● **Exercise brief**: Tally up the lines below containing the string "none", then write the number alone.

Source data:
:::::

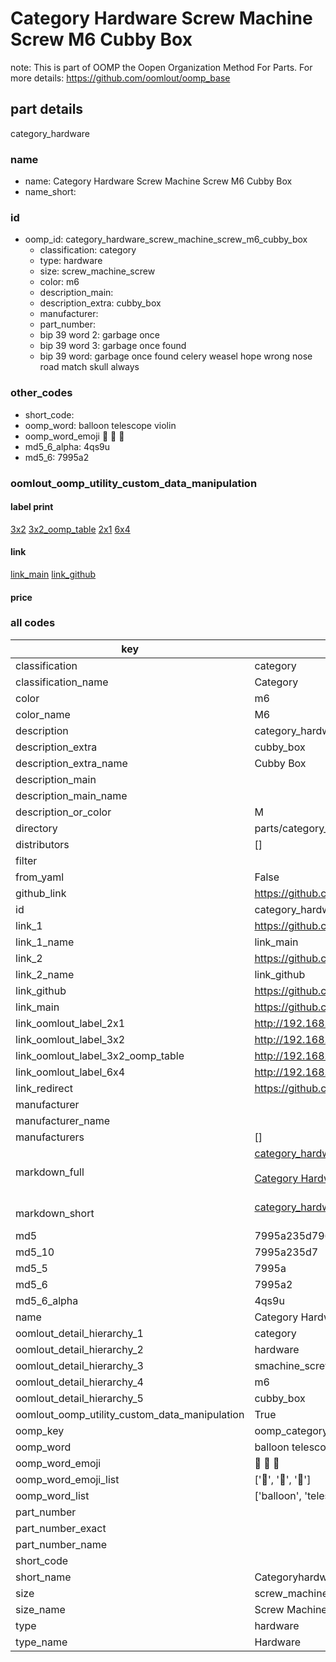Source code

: # Category Hardware Screw Machine Screw M6 Cubby Box  

note: This is part of OOMP the Oopen Organization Method For Parts. For more details: https://github.com/oomlout/oomp_base

##  part details
  



category_hardware



### name
* name: Category Hardware Screw Machine Screw M6 Cubby Box
* name_short: 
### id
* oomp_id: category_hardware_screw_machine_screw_m6_cubby_box
  * classification: category
  * type: hardware
  * size: screw_machine_screw
  * color: m6
  * description_main: 
  * description_extra: cubby_box
  * manufacturer: 
  * part_number: 
  * bip 39 word 2: garbage once
  * bip 39 word 3: garbage once found
  * bip 39 word: garbage once found celery weasel hope wrong nose road match skull always

### other_codes
* short_code: 
* oomp_word: balloon telescope violin
* oomp_word_emoji :balloon: :telescope: :violin:
* md5_6_alpha: 4qs9u
* md5_6: 7995a2






### oomlout_oomp_utility_custom_data_manipulation
#### label print
[3x2](http://192.168.1.245:1112/?label=oomp%204qs9u)
[3x2_oomp_table](http://192.168.1.108:1112/?label=oomp%204qs9u)
[2x1](http://192.168.1.242:1112/?label=oomp%204qs9u)
[6x4](http://192.168.1.55:1112/?label=oomp%204qs9u)    

#### link

[link_main](https://github.com/oomlout/oomlout_oomp_version_1_messy/tree/main/parts/category_hardware_screw_machine_screw_m6_cubby_box) [link_github](https://github.com/oomlout/oomlout_oomp_version_1_messy/tree/main/parts/category_hardware_screw_machine_screw_m6_cubby_box)                             

#### price







### all codes 
| key | value |  
| --- | --- |  
| classification | category |  
| classification_name | Category |  
| color | m6 |  
| color_name | M6 |  
| description | category_hardware |  
| description_extra | cubby_box |  
| description_extra_name | Cubby Box |  
| description_main |  |  
| description_main_name |  |  
| description_or_color | M  |  
| directory | parts/category_hardware_screw_machine_screw_m6_cubby_box |  
| distributors | [] |  
| filter |  |  
| from_yaml | False |  
| github_link | https://github.com/oomlout/oomlout_oomp_part_src/tree/main/parts/category_hardware_screw_machine_screw_m6_cubby_box |  
| id | category_hardware_screw_machine_screw_m6_cubby_box |  
| link_1 | https://github.com/oomlout/oomlout_oomp_version_1_messy/tree/main/parts/category_hardware_screw_machine_screw_m6_cubby_box |  
| link_1_name | link_main |  
| link_2 | https://github.com/oomlout/oomlout_oomp_version_1_messy/tree/main/parts/category_hardware_screw_machine_screw_m6_cubby_box |  
| link_2_name | link_github |  
| link_github | https://github.com/oomlout/oomlout_oomp_version_1_messy/tree/main/parts/category_hardware_screw_machine_screw_m6_cubby_box |  
| link_main | https://github.com/oomlout/oomlout_oomp_version_1_messy/tree/main/parts/category_hardware_screw_machine_screw_m6_cubby_box |  
| link_oomlout_label_2x1 | http://192.168.1.242:1112/?label=oomp%204qs9u |  
| link_oomlout_label_3x2 | http://192.168.1.245:1112/?label=oomp%204qs9u |  
| link_oomlout_label_3x2_oomp_table | http://192.168.1.108:1112/?label=oomp%204qs9u |  
| link_oomlout_label_6x4 | http://192.168.1.55:1112/?label=oomp%204qs9u |  
| link_redirect | https://github.com/oomlout/oomlout_oomp_version_1_messy/tree/main/parts/category_hardware_screw_machine_screw_m6_cubby_box |  
| manufacturer |  |  
| manufacturer_name |  |  
| manufacturers | [] |  
| markdown_full | [category_hardware_screw_machine_screw_m6_cubby_box](none)<br>[](none)<br>[Category Hardware Screw Machine Screw M6 Cubby Box](none)<br><br> |  
| markdown_short | [category_hardware_screw_machine_screw_m6_cubby_box](none)<br><br> |  
| md5 | 7995a235d7967fd5b5fc4250b866a2fc |  
| md5_10 | 7995a235d7 |  
| md5_5 | 7995a |  
| md5_6 | 7995a2 |  
| md5_6_alpha | 4qs9u |  
| name | Category Hardware Screw Machine Screw M6 Cubby Box |  
| oomlout_detail_hierarchy_1 | category |  
| oomlout_detail_hierarchy_2 | hardware |  
| oomlout_detail_hierarchy_3 | smachine_screw |  
| oomlout_detail_hierarchy_4 | m6 |  
| oomlout_detail_hierarchy_5 | cubby_box |  
| oomlout_oomp_utility_custom_data_manipulation | True |  
| oomp_key | oomp_category_hardware_screw_machine_screw_m6_cubby_box |  
| oomp_word | balloon telescope violin |  
| oomp_word_emoji | :balloon: :telescope: :violin: |  
| oomp_word_emoji_list | [':balloon:', ':telescope:', ':violin:'] |  
| oomp_word_list | ['balloon', 'telescope', 'violin'] |  
| part_number |  |  
| part_number_exact |  |  
| part_number_name |  |  
| short_code |  |  
| short_name | Categoryhardware |  
| size | screw_machine_screw |  
| size_name | Screw Machine Screw |  
| type | hardware |  
| type_name | Hardware |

:::::

● **Output for this task**: 2